NLB would also increase share capital by EUR 130m by issuing 1.89 million in fresh shares at the price EUR 68.71 apiece that would be sold without a prospectus.
AUKN explains that the two steps are interdependent. NLB needs first to raise Core Tier 1 ratio to 7% from the current 5.94%, which is below 6% required after last year's stress tests of European banks.
This would be secured with an increase in share capital by means of cash contributions in the amount of EUR 130m. The proposal is for KBC to swap an existing hybrid instrument issued by NLB a few years ago for NLB stock.
KBC would in this way increase its stake in NLB from 25% to 36%, while the shareholding of the state and affiliated shareholders would automatically be reduced to below 50%.

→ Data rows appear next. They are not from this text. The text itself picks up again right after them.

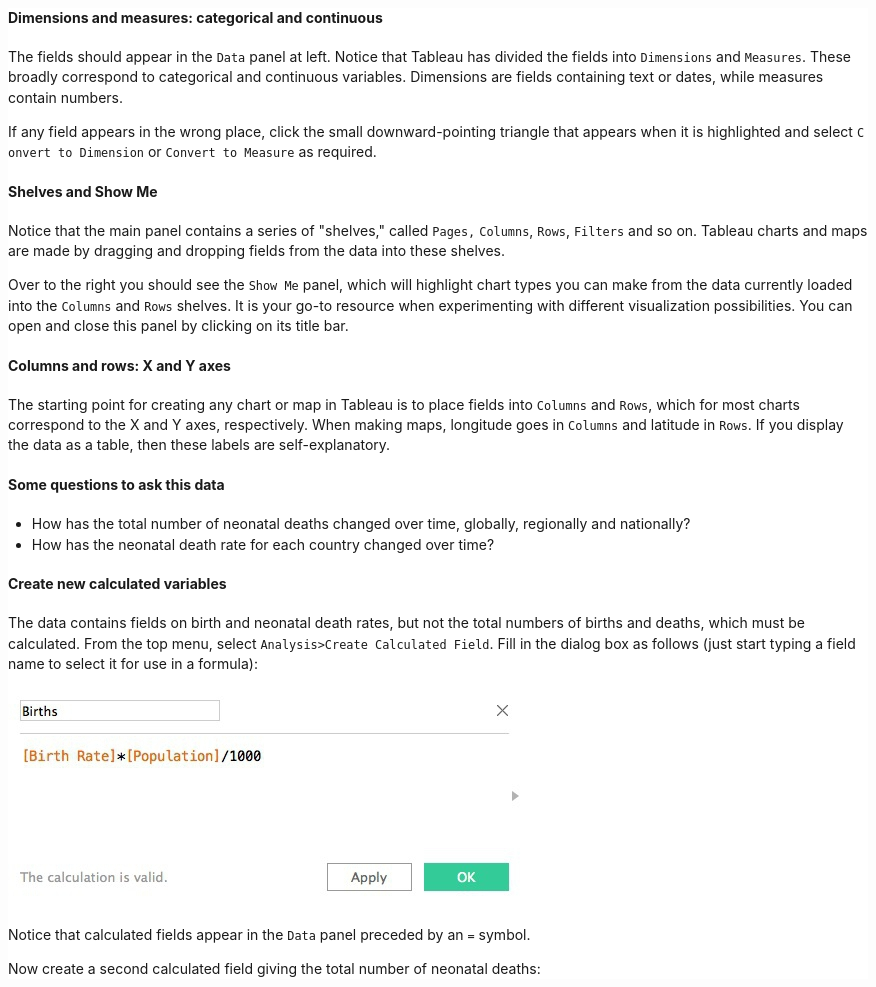 #### Dimensions and measures: categorical and continuous

The fields should appear in the `Data` panel at left. Notice that Tableau has divided the fields into `Dimensions` and `Measures`. These broadly correspond to categorical and continuous variables. Dimensions are fields containing text or dates, while measures contain numbers.

If any field appears in the wrong place, click the small downward-pointing triangle that appears when it is highlighted and select `Convert to Dimension` or `Convert to Measure` as required.

#### Shelves and Show Me

Notice that the main panel contains a series of "shelves," called `Pages,` `Columns`, `Rows`, `Filters` and so on. Tableau charts and maps are made by dragging and dropping fields from the data into these shelves.

Over to the right you should see the `Show Me` panel, which will highlight chart types you can make from the data currently loaded into the `Columns` and `Rows` shelves. It is your go-to resource when experimenting with different visualization possibilities. You can open and close this panel by clicking on its title bar.

#### Columns and rows: X and Y axes

The starting point for creating any chart or map in Tableau is to place fields into `Columns` and `Rows`, which for most charts correspond to the X and Y axes, respectively. When making maps, longitude goes in `Columns` and latitude in `Rows`. If you display the data as a table, then these labels are self-explanatory.

#### Some questions to ask this data

- How has the total number of neonatal deaths changed over time, globally, regionally and nationally?
- How has the neonatal death rate for each country changed over time?

#### Create new calculated variables

The data contains fields on birth and neonatal death rates, but not the total numbers of births and deaths, which must be calculated. From the top menu, select `Analysis>Create Calculated Field`. Fill in the dialog box as follows (just start typing a field name to select it for use in a formula):

![](./img/dataviz_15.jpg)

Notice that calculated fields appear in the `Data` panel preceded by an `=` symbol.

Now create a second calculated field giving the total number of neonatal deaths:
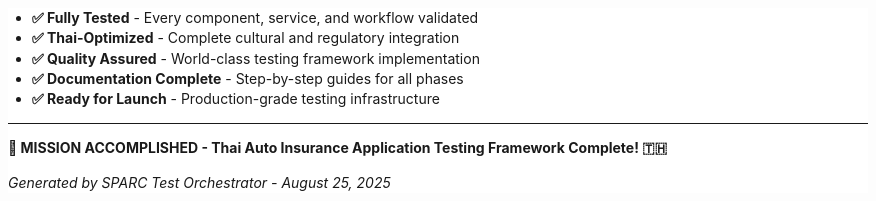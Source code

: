 - **✅ Fully Tested** - Every component, service, and workflow validated
- **✅ Thai-Optimized** - Complete cultural and regulatory integration  
- **✅ Quality Assured** - World-class testing framework implementation
- **✅ Documentation Complete** - Step-by-step guides for all phases
- **✅ Ready for Launch** - Production-grade testing infrastructure

---

**🎉 MISSION ACCOMPLISHED - Thai Auto Insurance Application Testing Framework Complete! 🇹🇭**

*Generated by SPARC Test Orchestrator - August 25, 2025*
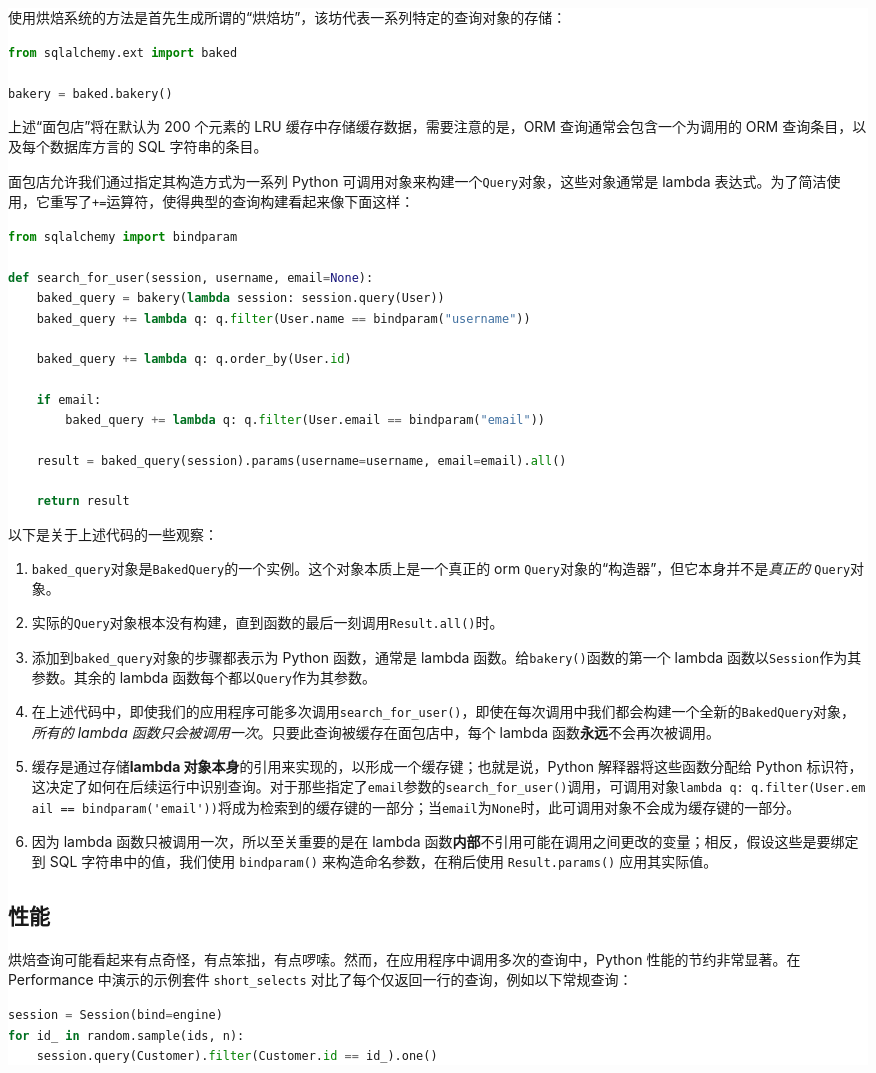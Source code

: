 使用烘焙系统的方法是首先生成所谓的“烘焙坊”，该坊代表一系列特定的查询对象的存储：

```py
from sqlalchemy.ext import baked

bakery = baked.bakery()
```

上述“面包店”将在默认为 200 个元素的 LRU 缓存中存储缓存数据，需要注意的是，ORM 查询通常会包含一个为调用的 ORM 查询条目，以及每个数据库方言的 SQL 字符串的条目。

面包店允许我们通过指定其构造方式为一系列 Python 可调用对象来构建一个`Query`对象，这些对象通常是 lambda 表达式。为了简洁使用，它重写了`+=`运算符，使得典型的查询构建看起来像下面这样：

```py
from sqlalchemy import bindparam

def search_for_user(session, username, email=None):
    baked_query = bakery(lambda session: session.query(User))
    baked_query += lambda q: q.filter(User.name == bindparam("username"))

    baked_query += lambda q: q.order_by(User.id)

    if email:
        baked_query += lambda q: q.filter(User.email == bindparam("email"))

    result = baked_query(session).params(username=username, email=email).all()

    return result
```

以下是关于上述代码的一些观察：

1.  `baked_query`对象是`BakedQuery`的一个实例。这个对象本质上是一个真正的 orm `Query`对象的“构造器”，但它本身并不是*真正的* `Query`对象。

1.  实际的`Query`对象根本没有构建，直到函数的最后一刻调用`Result.all()`时。

1.  添加到`baked_query`对象的步骤都表示为 Python 函数，通常是 lambda 函数。给`bakery()`函数的第一个 lambda 函数以`Session`作为其参数。其余的 lambda 函数每个都以`Query`作为其参数。

1.  在上述代码中，即使我们的应用程序可能多次调用`search_for_user()`，即使在每次调用中我们都会构建一个全新的`BakedQuery`对象，*所有的 lambda 函数只会被调用一次*。只要此查询被缓存在面包店中，每个 lambda 函数**永远**不会再次被调用。

1.  缓存是通过存储**lambda 对象本身**的引用来实现的，以形成一个缓存键；也就是说，Python 解释器将这些函数分配给 Python 标识符，这决定了如何在后续运行中识别查询。对于那些指定了`email`参数的`search_for_user()`调用，可调用对象`lambda q: q.filter(User.email == bindparam('email'))`将成为检索到的缓存键的一部分；当`email`为`None`时，此可调用对象不会成为缓存键的一部分。

1.  因为 lambda 函数只被调用一次，所以至关重要的是在 lambda 函数**内部**不引用可能在调用之间更改的变量；相反，假设这些是要绑定到 SQL 字符串中的值，我们使用 `bindparam()` 来构造命名参数，在稍后使用 `Result.params()` 应用其实际值。

## 性能

烘焙查询可能看起来有点奇怪，有点笨拙，有点啰嗦。然而，在应用程序中调用多次的查询中，Python 性能的节约非常显著。在 Performance 中演示的示例套件 `short_selects` 对比了每个仅返回一行的查询，例如以下常规查询：

```py
session = Session(bind=engine)
for id_ in random.sample(ids, n):
    session.query(Customer).filter(Customer.id == id_).one()
```
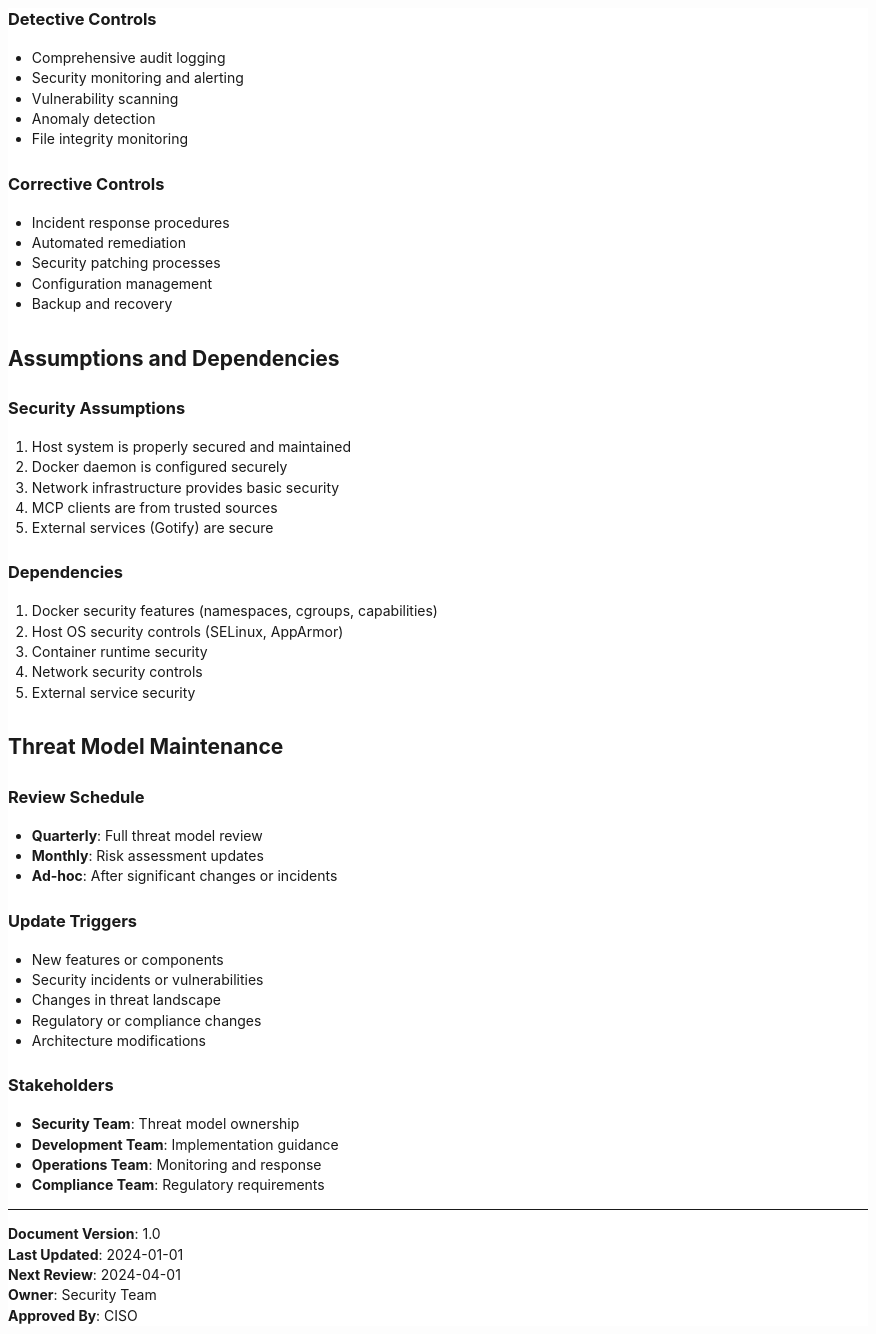 ### Detective Controls
- Comprehensive audit logging
- Security monitoring and alerting
- Vulnerability scanning
- Anomaly detection
- File integrity monitoring

### Corrective Controls
- Incident response procedures
- Automated remediation
- Security patching processes
- Configuration management
- Backup and recovery

## Assumptions and Dependencies

### Security Assumptions
1. Host system is properly secured and maintained
2. Docker daemon is configured securely
3. Network infrastructure provides basic security
4. MCP clients are from trusted sources
5. External services (Gotify) are secure

### Dependencies
1. Docker security features (namespaces, cgroups, capabilities)
2. Host OS security controls (SELinux, AppArmor)
3. Container runtime security
4. Network security controls
5. External service security

## Threat Model Maintenance

### Review Schedule
- **Quarterly**: Full threat model review
- **Monthly**: Risk assessment updates
- **Ad-hoc**: After significant changes or incidents

### Update Triggers
- New features or components
- Security incidents or vulnerabilities
- Changes in threat landscape
- Regulatory or compliance changes
- Architecture modifications

### Stakeholders
- **Security Team**: Threat model ownership
- **Development Team**: Implementation guidance
- **Operations Team**: Monitoring and response
- **Compliance Team**: Regulatory requirements

---

**Document Version**: 1.0  
**Last Updated**: 2024-01-01  
**Next Review**: 2024-04-01  
**Owner**: Security Team  
**Approved By**: CISO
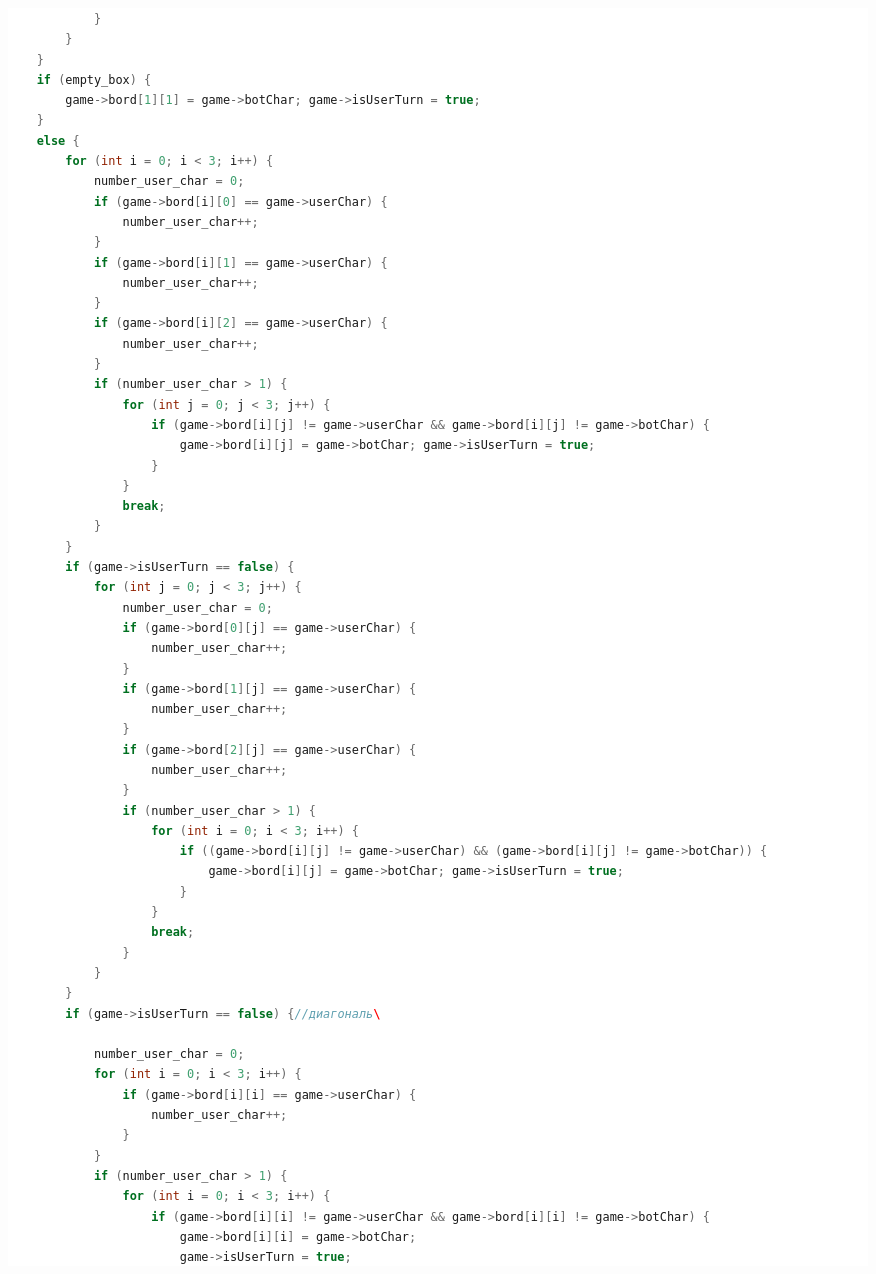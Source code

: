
 ```cpp
			}
		}
	}
	if (empty_box) {
		game->bord[1][1] = game->botChar; game->isUserTurn = true;
	}
	else {
		for (int i = 0; i < 3; i++) {
			number_user_char = 0;
			if (game->bord[i][0] == game->userChar) {
				number_user_char++;
			}
			if (game->bord[i][1] == game->userChar) {
				number_user_char++;
			}
			if (game->bord[i][2] == game->userChar) {
				number_user_char++;
			}
			if (number_user_char > 1) {
				for (int j = 0; j < 3; j++) {
					if (game->bord[i][j] != game->userChar && game->bord[i][j] != game->botChar) {
						game->bord[i][j] = game->botChar; game->isUserTurn = true;
					}
				}
				break;
			}
		}
		if (game->isUserTurn == false) {
			for (int j = 0; j < 3; j++) {
				number_user_char = 0;
				if (game->bord[0][j] == game->userChar) {
					number_user_char++;
				}
				if (game->bord[1][j] == game->userChar) {
					number_user_char++;
				}
				if (game->bord[2][j] == game->userChar) {
					number_user_char++;
				}
				if (number_user_char > 1) {
					for (int i = 0; i < 3; i++) {
						if ((game->bord[i][j] != game->userChar) && (game->bord[i][j] != game->botChar)) {
							game->bord[i][j] = game->botChar; game->isUserTurn = true;
						}
					}
					break;
				}
			}
		}
		if (game->isUserTurn == false) {//диагональ\

			number_user_char = 0;
			for (int i = 0; i < 3; i++) {
				if (game->bord[i][i] == game->userChar) {
					number_user_char++;
				}
			}
			if (number_user_char > 1) {
				for (int i = 0; i < 3; i++) {
					if (game->bord[i][i] != game->userChar && game->bord[i][i] != game->botChar) {
						game->bord[i][i] = game->botChar;
						game->isUserTurn = true;
```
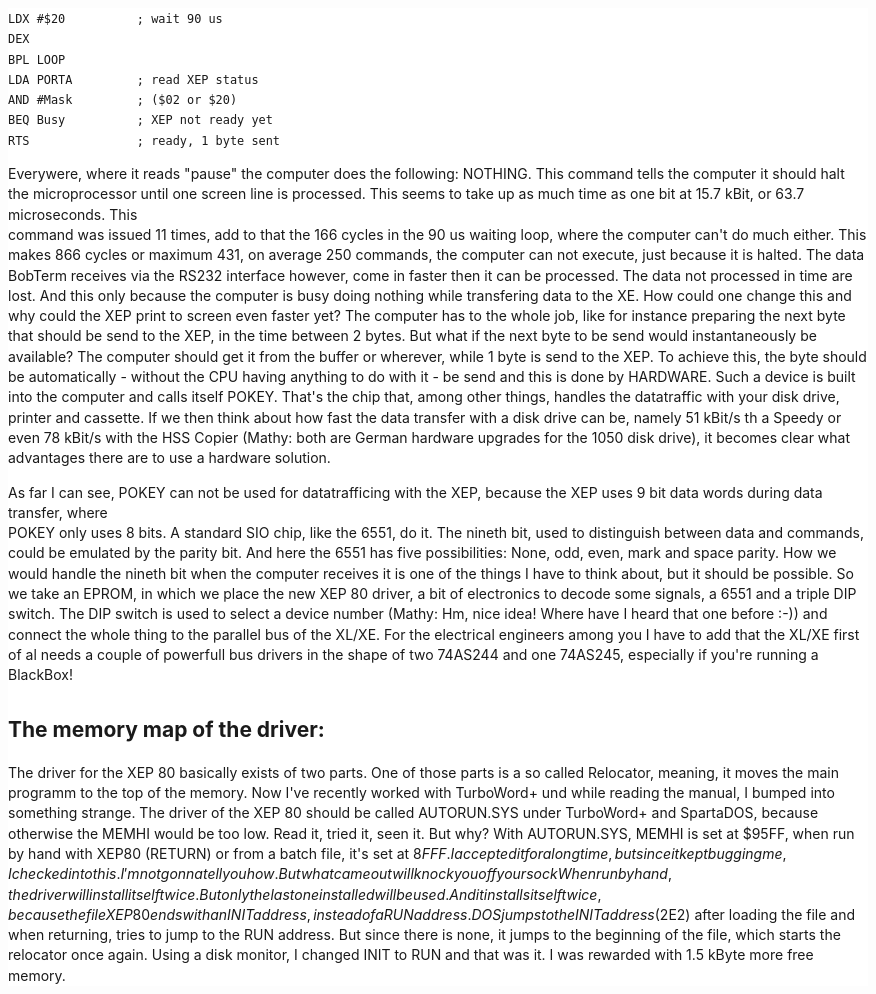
 ```
LDX #$20          ; wait 90 us
DEX
BPL LOOP
LDA PORTA         ; read XEP status
AND #Mask         ; ($02 or $20)
BEQ Busy          ; XEP not ready yet
RTS               ; ready, 1 byte sent
```
  
Everywere, where it reads "pause" the computer does the following: NOTHING.  This command tells the computer it should halt the microprocessor until one screen line is processed.  This seems to take up as much time as one bit at 15.7 kBit, or 63.7 microseconds.  This  
command was issued 11 times, add to that the 166 cycles in the 90 us waiting loop, where the computer can't do much either.  This makes 866 cycles or maximum 431, on average 250 commands, the computer can not execute, just because it is halted.  The data BobTerm receives via the RS232 interface however, come in faster then it can be processed.  The data not processed in time are lost.  And this only because the computer is busy doing nothing while transfering data to the XE. How could one change this and why could the XEP print to screen even faster yet?  The computer has to the whole job, like for instance preparing the next byte that should be send to the XEP, in the time between 2 bytes.  But what if the next byte to be send would instantaneously be available?  The computer should get it from the buffer or wherever, while 1 byte is send to the XEP.  To achieve this, the byte should be automatically - without the CPU having anything to do with it - be send and this is done by HARDWARE.  Such a device is built into the computer and calls itself POKEY.  That's the chip that, among other things, handles the datatraffic with your disk drive, printer and cassette.  If we then think about how fast the data transfer with a disk drive can be, namely 51 kBit/s th a Speedy or even 78 kBit/s with the HSS Copier (Mathy: both are German hardware upgrades for the 1050 disk drive), it becomes clear what advantages there are to use a hardware solution.  
  
As far I can see, POKEY can not be used for datatrafficing with the XEP, because the XEP uses 9 bit data words during data transfer, where  
POKEY only uses 8 bits.  A standard SIO chip, like the 6551, do it.  The nineth bit, used to distinguish between data and commands, could be emulated by the parity bit.  And here the 6551 has five possibilities: None, odd, even, mark and space parity.  How we would handle the nineth bit when the computer receives it is one of the things I have to think about, but it should be possible. So we take an EPROM, in which we place the new XEP 80 driver, a bit of electronics to decode some signals, a 6551 and a triple DIP switch.  The DIP switch is used to select a device number (Mathy: Hm, nice idea!  Where have I heard that one before :-)) and connect the whole thing to the parallel bus of the XL/XE.  For the electrical engineers among you I have to add that the XL/XE first of al needs a couple of powerfull bus drivers in the shape of two 74AS244 and one 74AS245, especially if you're running a BlackBox!  
  
## The memory map of the driver:  
  
The driver for the XEP 80 basically exists of two parts.  One of those parts is a so called Relocator, meaning, it moves the main programm to the top of the memory. Now I've recently worked with TurboWord+ und while reading the manual, I bumped into something strange.  The driver of the XEP 80 should be called AUTORUN.SYS under TurboWord+ and SpartaDOS, because otherwise the MEMHI would be too low.  Read it, tried it, seen it. But why?  With AUTORUN.SYS, MEMHI is set at $95FF, when run by hand with XEP80 (RETURN) or from a batch file, it's set at $8FFF. I accepted it for a long time, but since it kept bugging me, I checked into this.  I'm not gonna tell you how.  But what came out will knock  
you off your sock When run by hand, the driver will install itself twice.  But only the last one installed will be used.  And it installs itself twice, because the file XEP80 ends with an INIT address, instead of a RUN address.  DOS jumps to the INIT address ($2E2) after loading the file and when returning, tries to jump to the RUN address.  But since there is none, it jumps to the beginning of the file, which starts the relocator once again.  Using a disk monitor, I changed INIT to RUN and that was it.  I was rewarded with 1.5 kByte more free memory.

After the Core Tier 1 ratio increases to 7%, the mentioned EUR 380m in authorised capital would be secured with the issuance of CoCo bonds, which would in turn create the basis to issue new shares if the hybrid bonds were to be converted into stock.
After those two steps Core Tier 1 would be raised to 9.82%, AUKN said, adding that these were simulations under certain suppositions.
If CoCo bonds were bought only by KBC and if Core Tier 1 fell below 7%, the conversion of these bonds would result in an additional increase in the Belgian bank's share to 55%, while the state's share would fall to below 35%, AUKUN warns.
The agency argues that the likelihood of such "silent takeover" of NLB by KBC is high as NLB would probably need to make additional write-downs by the end of the year so that the likelihood of conversion of the bonds into stock would be high.
KBC's share would remain below 50% if the price of new shares was EUR 78.8 instead of EUR 68.71, or if the state bought a sufficient share of the CoCo bonds.
The letter goes on to argue about the systemic importance of NLB for the Slovenian economy, and that compared to other European countries Slovenia has so far spent relatively little money to help the banking sector. Moreover, the moment is not right for the sale given the low price of financial stock.
The two AUKN officials therefore urge MPs to thoroughly consider before empowering the government for direct decision-making at the NLB general meeting as envisaged in a draft order that will also be decided by parliament on Friday.